I have no idea whether or not D will be able to accomodate this concept. Strictly functional programming doesn't have it. D might or might not. If we do, I suspect it will require another keyword.



>  char[] c = new char[5];
>
> is invalid inside a pure function because the compiler cannot verify
>  uniqueness of mutable heap data, right?

No. As I said, new is special. It's integral to the language.
April 10, 2008
"Janice Caron" wrote
> On 10/04/2008, Steven Schveighoffer wrote:
>> OK, sure, so that means you believe:
>
> Please don't make claims concerning what I may or may not believe. Only I get to make those claims.
>
> For the record, I do /not/ believe that which you claim I believe.
>
> Feel free to rephrase as "assertion X leads to conclusion Y" or some such, but please don't get personal, or I'm outa here.

If you read the post, you would see that it was a question, and assuming that it was true, a further question about why you think that.

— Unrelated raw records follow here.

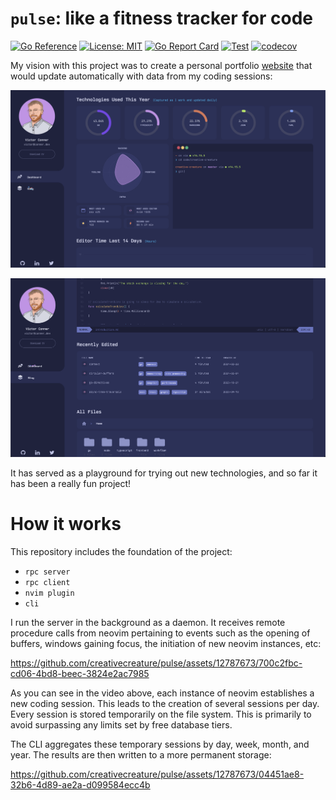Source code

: # `pulse`: like a fitness tracker for code

[![Go Reference](https://pkg.go.dev/badge/github.com/creativecreature/pulse.svg)](https://pkg.go.dev/github.com/creativecreature/pulse)
[![License: MIT](https://img.shields.io/badge/License-MIT-yellow.svg)](https://github.com/creativecreature/pulse/blob/master/LICENSE)
[![Go Report Card](https://goreportcard.com/badge/github.com/creativecreature/pulse)](https://goreportcard.com/report/github.com/creativecreature/pulse)
[![Test](https://github.com/creativecreature/pulse/actions/workflows/main.yml/badge.svg?branch=main)](https://github.com/creativecreature/pulse/actions/workflows/main.yml)
[![codecov](https://codecov.io/gh/creativecreature/pulse/graph/badge.svg?token=CYSKW3Z7E6)](https://codecov.io/gh/creativecreature/pulse)

My vision with this project was to create a personal portfolio [website][1] that
would update automatically with data from my coding sessions:

![Screenshot of website][2]

![Screenshot of website][3]

It has served as a playground for trying out new technologies, and so far it
has been a really fun project!

# How it works
This repository includes the foundation of the project:
- `rpc server`
- `rpc client`
- `nvim plugin`
- `cli`


I run the server in the background as a daemon. It receives remote procedure
calls from neovim pertaining to events such as the opening of buffers, windows
gaining focus, the initiation of new neovim instances, etc:


https://github.com/creativecreature/pulse/assets/12787673/700c2fbc-cd06-4bd8-beec-3824e2ac7985


As you can see in the video above, each instance of neovim establishes a new
coding session. This leads to the creation of several sessions per day. Every
session is stored temporarily on the file system. This is primarily to avoid
surpassing any limits set by free database tiers.

The CLI aggregates these temporary sessions by day, week, month, and year. The
results are then written to a more permanent storage:


https://github.com/creativecreature/pulse/assets/12787673/04451ae8-32b6-4d89-ae2a-d099584ecc4b


[1]: https://conner.dev
[2]: ./screenshots/website1.png
[3]: ./screenshots/website2.png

"so that means you believe: .... right?"

First, off, this is not an attack.  Second, even if it was an attack, it's not about anything personal.  It's about your beliefs on a language design. Please don't get so defensive, nobody is attacking you personally.  We're all trying to figure this pure function thing out, and I happen to think your statements are inconsistent.  This has nothing to do with what I think of you personally.